(Saved entries)
####

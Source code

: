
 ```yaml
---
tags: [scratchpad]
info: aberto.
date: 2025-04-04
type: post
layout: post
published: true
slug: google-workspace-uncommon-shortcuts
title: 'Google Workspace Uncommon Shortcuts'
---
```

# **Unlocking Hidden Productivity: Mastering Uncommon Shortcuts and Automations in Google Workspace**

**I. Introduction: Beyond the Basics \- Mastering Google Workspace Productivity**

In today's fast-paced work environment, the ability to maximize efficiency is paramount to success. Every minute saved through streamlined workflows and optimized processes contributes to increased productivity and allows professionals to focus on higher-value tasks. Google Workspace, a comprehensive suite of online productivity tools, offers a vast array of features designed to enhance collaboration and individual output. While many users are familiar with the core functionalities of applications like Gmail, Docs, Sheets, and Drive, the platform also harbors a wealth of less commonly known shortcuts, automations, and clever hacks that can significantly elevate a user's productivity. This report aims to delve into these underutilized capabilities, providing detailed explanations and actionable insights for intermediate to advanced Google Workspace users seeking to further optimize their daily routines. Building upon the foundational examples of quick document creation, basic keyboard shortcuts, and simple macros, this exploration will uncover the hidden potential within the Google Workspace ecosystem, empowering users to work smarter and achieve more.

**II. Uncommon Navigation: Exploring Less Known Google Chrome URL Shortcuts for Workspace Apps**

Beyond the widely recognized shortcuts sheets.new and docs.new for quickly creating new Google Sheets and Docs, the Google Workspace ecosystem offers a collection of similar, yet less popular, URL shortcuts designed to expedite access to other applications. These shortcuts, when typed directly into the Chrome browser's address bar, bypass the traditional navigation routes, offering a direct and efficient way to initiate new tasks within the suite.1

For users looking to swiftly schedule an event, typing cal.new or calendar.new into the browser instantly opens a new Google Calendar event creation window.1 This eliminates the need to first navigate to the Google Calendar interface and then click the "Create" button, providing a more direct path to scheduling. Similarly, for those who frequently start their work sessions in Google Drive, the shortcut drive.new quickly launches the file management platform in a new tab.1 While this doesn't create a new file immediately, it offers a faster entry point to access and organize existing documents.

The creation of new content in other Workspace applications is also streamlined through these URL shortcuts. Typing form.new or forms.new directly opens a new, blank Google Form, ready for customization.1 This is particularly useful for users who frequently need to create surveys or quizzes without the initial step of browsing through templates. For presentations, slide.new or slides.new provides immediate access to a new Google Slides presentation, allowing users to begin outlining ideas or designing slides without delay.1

####

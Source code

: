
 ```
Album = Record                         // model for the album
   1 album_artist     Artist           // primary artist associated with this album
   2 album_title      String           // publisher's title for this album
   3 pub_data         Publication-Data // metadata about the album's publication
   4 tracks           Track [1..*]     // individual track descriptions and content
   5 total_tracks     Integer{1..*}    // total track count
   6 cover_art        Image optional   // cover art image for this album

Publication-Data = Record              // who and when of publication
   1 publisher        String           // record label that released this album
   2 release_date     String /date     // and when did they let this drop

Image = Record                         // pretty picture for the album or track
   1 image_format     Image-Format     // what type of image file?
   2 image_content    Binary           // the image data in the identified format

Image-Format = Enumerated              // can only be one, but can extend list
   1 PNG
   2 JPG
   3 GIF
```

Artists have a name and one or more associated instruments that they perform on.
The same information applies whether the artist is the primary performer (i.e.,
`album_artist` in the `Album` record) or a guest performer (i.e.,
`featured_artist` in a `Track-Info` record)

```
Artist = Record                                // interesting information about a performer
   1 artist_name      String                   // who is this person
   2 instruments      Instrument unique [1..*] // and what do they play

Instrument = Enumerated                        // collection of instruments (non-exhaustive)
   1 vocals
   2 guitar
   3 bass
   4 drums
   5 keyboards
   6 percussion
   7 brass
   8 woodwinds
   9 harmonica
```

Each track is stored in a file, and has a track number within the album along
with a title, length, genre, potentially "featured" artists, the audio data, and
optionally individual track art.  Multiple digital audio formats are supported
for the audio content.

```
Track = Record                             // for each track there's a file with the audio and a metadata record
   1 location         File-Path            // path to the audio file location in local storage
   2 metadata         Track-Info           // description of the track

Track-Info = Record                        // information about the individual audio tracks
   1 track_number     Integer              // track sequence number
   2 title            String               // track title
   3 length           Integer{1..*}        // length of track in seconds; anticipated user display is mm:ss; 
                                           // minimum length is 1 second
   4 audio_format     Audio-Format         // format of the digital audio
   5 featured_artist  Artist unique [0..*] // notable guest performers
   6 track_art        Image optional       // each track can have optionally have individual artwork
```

####

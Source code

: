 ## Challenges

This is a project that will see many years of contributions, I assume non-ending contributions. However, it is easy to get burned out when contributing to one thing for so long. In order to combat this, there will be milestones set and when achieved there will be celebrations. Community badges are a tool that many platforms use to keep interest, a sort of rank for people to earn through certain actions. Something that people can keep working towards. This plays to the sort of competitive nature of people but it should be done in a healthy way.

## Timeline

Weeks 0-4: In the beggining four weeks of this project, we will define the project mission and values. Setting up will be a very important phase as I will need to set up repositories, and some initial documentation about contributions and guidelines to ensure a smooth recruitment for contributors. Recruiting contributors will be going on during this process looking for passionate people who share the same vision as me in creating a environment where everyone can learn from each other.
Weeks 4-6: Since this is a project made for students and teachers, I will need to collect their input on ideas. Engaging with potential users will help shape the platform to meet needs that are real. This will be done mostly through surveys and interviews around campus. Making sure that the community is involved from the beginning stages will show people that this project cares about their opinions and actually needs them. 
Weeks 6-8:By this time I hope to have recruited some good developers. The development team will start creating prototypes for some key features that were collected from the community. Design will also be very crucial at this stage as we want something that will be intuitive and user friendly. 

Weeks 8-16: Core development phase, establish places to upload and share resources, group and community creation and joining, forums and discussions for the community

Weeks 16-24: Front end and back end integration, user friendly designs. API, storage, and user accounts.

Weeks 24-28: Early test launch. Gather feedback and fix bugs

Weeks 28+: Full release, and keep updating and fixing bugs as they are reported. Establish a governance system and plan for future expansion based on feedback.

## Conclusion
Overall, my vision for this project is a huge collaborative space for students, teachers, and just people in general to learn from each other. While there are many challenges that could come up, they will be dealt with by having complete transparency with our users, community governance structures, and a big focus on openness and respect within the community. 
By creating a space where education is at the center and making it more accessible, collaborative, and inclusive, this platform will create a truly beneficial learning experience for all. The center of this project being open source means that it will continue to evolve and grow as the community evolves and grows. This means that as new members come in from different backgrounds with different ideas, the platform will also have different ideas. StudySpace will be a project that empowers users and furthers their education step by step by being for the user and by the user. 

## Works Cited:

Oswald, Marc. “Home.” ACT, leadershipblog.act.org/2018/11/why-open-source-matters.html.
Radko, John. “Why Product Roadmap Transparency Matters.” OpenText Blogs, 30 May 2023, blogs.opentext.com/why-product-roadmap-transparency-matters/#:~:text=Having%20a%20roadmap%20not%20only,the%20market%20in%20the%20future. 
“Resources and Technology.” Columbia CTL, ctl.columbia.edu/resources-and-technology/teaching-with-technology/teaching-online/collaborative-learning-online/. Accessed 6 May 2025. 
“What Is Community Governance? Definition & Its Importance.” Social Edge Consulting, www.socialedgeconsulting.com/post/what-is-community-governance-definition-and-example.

####

• _Task to complete_
Look through the data above for lines holding the word "Mastering". State how many there are and nothing else.

• _Exercise answer_
2